Сам по себе процесс заимствования модели может стать предметом отдельного исследования. Мы же в данном случае лишь отметим, что модель эта в бассейне Верхней Камы оказалась настолько продуктивной, что позднее произошло вторичное её заимствование удмуртами, причём в виде семантической кальки. В результате на севере Удмуртии начинают появляться деревни, включающие формант пи «сын, ребёнок»: Быдыпи, Дениспи, Бисарпи, Кобиньпи (Балезинский район), Титпи, Жернопи, Желтопи, Манашпи (Кезский район), причём они тесно соседствуют с такими ойконимами, как Гумёнки, Полишонки, Старушата, Танёнки и пр.

Таким образом, в силу исторических реалий на территории бассейна Верхней Камы, которая включает в себя не только север Удмуртии, но и северо-восток Кировской области, сложилась весьма своеобразная языковая ситуация, и неоднократное заимствование ойконимической модели является лишь одним, и притом, допускаем, не самым ярким, её проявлением. Эта ситуация сложилась в результате длившегося не одно столетие взаимного влияния двух существенно различающихся между собой языковых систем и требует системного исследования представителями целого ряда гуманитарных дисциплин: языкознания (как топонимики, так и диалектологии), фольклористики, этнографии.


ЛИТЕРАТУРА

Атаманов М.Г. Воршудные названия в удмуртской ойконимии и происхождение родового наименования ЭГРА. – «Вопросы удмуртского языкознания», Ижевск, вып. 3, 1975, с. 35 – 41.

Атаманов М.Г. Ойконимы Граховского района. – «Ономастика Поволжья». Сб. 4. Саранск, 1976, с. 221 – 224.

Барашков В.Ф. О русском говоре северной части Карсовайского района Удмуртской АССР. – Учёные записки Глазовского государственного педагогического института, 1958, вып.

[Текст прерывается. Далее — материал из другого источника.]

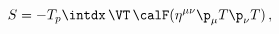 \begin{equation}
 S=-T_p \intdx\, \VT\, \calF
	(\eta^{\mu\nu} \p_\mu T \p_\nu T)\,,\label{action}
\end{equation}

VII, с. 69 – 97.

Барашков В.Ф. К изучению русского говора северной части Карсовайского района Удмуртской АССР. – Учёные записки Глазовского государственного педагогического института, 1959, вып. VIII, с. 253 – 294.

Бушмакин С.К. Воршудные имена и удмуртская топонимия. («Ономастика Поволжья»). Ульяновск, 1969.

Макаров Л.Д., Иванов А.Г. Из истории Карсовайского края. – В кн.: Стародубцева С.В. «Ох, роспечальное моё сердечко». Ижевск, 1999, с. 206 – 223.

Никонов В.А. Введение в топонимику. М., 1965.

Никонов В.А. Краткий топонимический словарь. М., 1964.

Первухин Н.Г. Эскизы преданий и быта инородцев Глазовского уезда. Эскиз I. Вятка, 1988.